昨日、LINEリサーチの記事で「高校生のなりたい職業」のアンケート結果を見た。
トップ3の結果はこんな感じだ。
JK1位 看護師(6.8%)
JK2位 教師・教員・大学教授(4.9%)
JK3位 国家公務員・地方公務員(4.6%)
(JKの隠れ1位 決まっていない・わからない(15.2%))
DK1位 教師・教員・大学教授(8.1%)
DK2位 国家公務員・地方公務員(7.7%)
DK3位 システムエンジニア・プログラマー(6.2%)
(DKの隠れ1位 決まっていない・わからない(21.9%))
次に「将来、働く会社/企業を選ぶときに、特に重視しそうなことは?」について、
JK1位から「人間関係/職場の雰囲気がいい」、「給料/ボーナスなどの待遇がいい」、「仕事の内容が働きがい/やりがいがある」
DK1位から「給料/ボーナスなどの待遇がいい」、「仕事の内容が、自分のやりたいこと/得意なことである」、「人間関係/職場の雰囲気がいい」
そりゃそうだよね、という感じである。
記事の最後に「高校生に10年後どんな自分になっていたいと思うか」のアンケート結果も。

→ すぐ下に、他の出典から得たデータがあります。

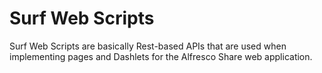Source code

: # Surf Web Scripts

Surf Web Scripts are basically Rest-based APIs that are used when implementing pages and Dashlets for the Alfresco Share web application.

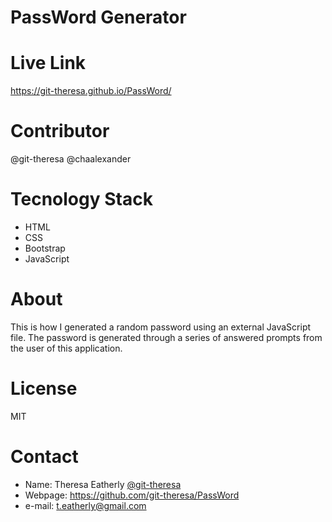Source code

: # PassWord Generator
# Live Link 
https://git-theresa.github.io/PassWord/

# Contributor
@git-theresa
@chaalexander
# Tecnology Stack
* HTML
* CSS
* Bootstrap
* JavaScript

# About
This is how I generated a random password using an external JavaScript file. The password is generated through a series of answered prompts from the user of this application. 

# License
MIT
# Contact
* Name: Theresa Eatherly [@git-theresa](@git-theresa)
* Webpage: https://github.com/git-theresa/PassWord
* e-mail: [t.eatherly@gmail.com](t.eatherly@gmail.com)
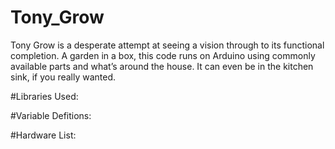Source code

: # Tony_Grow
Tony Grow is a desperate attempt at seeing a vision through to its functional completion. A garden in a box, this code runs on Arduino using commonly available parts and what’s around the house. It can even be in the kitchen sink, if you really wanted.


#Libraries Used:

#Variable Defitions:

#Hardware List:
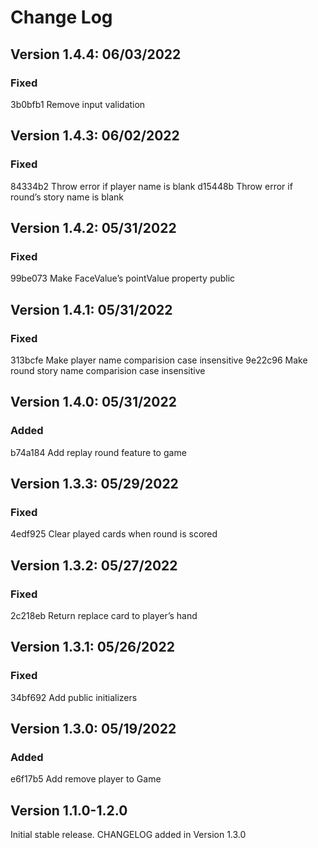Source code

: # Change Log

## Version 1.4.4: 06/03/2022

### Fixed

3b0bfb1 Remove input validation

## Version 1.4.3: 06/02/2022

### Fixed

84334b2 Throw error if player name is blank
d15448b Throw error if round’s story name is blank

## Version 1.4.2: 05/31/2022

### Fixed

99be073 Make FaceValue’s pointValue property public

## Version 1.4.1: 05/31/2022

### Fixed

313bcfe Make player name comparision case insensitive
9e22c96 Make round story name comparision case insensitive

## Version 1.4.0: 05/31/2022

### Added

b74a184 Add replay round feature to game

## Version 1.3.3: 05/29/2022

### Fixed

4edf925 Clear played cards when round is scored

## Version 1.3.2: 05/27/2022

### Fixed

2c218eb Return replace card to player’s hand

## Version 1.3.1: 05/26/2022

### Fixed

34bf692 Add public initializers

## Version 1.3.0: 05/19/2022

### Added

e6f17b5 Add remove player to Game

## Version 1.1.0-1.2.0

Initial stable release. CHANGELOG added in Version 1.3.0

JK1位から「安定した収入を得ていたい」、「好きな相手と恋愛・結婚していたい」、「仕事とプライベート、両方を充実させていたい」
DK1位から「趣味を楽しんでいたい」、「安定した収入を得ていたい」、「好きな相手と恋愛・結婚していたい」
だよね、という感じだ。
どれもこれも納得の結果だが、このアンケートから僕が感じることは、
- 未来のことは具体的には考えられていないこと
- 安定を求めていること
- 人との関係・仕事・生活のバランスを大事に考えているということ
だ。
この結果は、高校生に限らず、いつの世代においても通じることなのだと思う。
だが、皆気がついているように、環境はものすごいスピードで変わっている中で、未来のことを考えずにいていいのだろうか、ということで、
最近発売された『LIFE SHIFT2』(アンドリュー・スコット/リンダ・グラットン著 池村千秋訳(東洋経済新報社))を読んで、改めて今、未来を考えることの大切さを痛感したので、自分の人生に当てはめて考えてみることにしたというのが、今回の記事の目的だ。
LIFE SHIFT2が描く未来と対応方法
過去の世代が選んだ人生の選択肢は、有効ではないので、「思考と行動を変えようとしない人は、様変わりした世界、大きく変貌を遂げつつある世界に対応する準備ができない可能性が高い」というのが、この本の軸メッセージだ。
昔は、3ステージの人生(学習、仕事、引退)を軸に人生を組み立てていたが、AI等テクノロジーの発展や長寿化により人生が長くなること等から、その軸が崩れてきているという。
軸が崩れたことにより、ステージが未知の世界になることから、個人および社会はこれから起きる変化に柔軟に対応しなければならない。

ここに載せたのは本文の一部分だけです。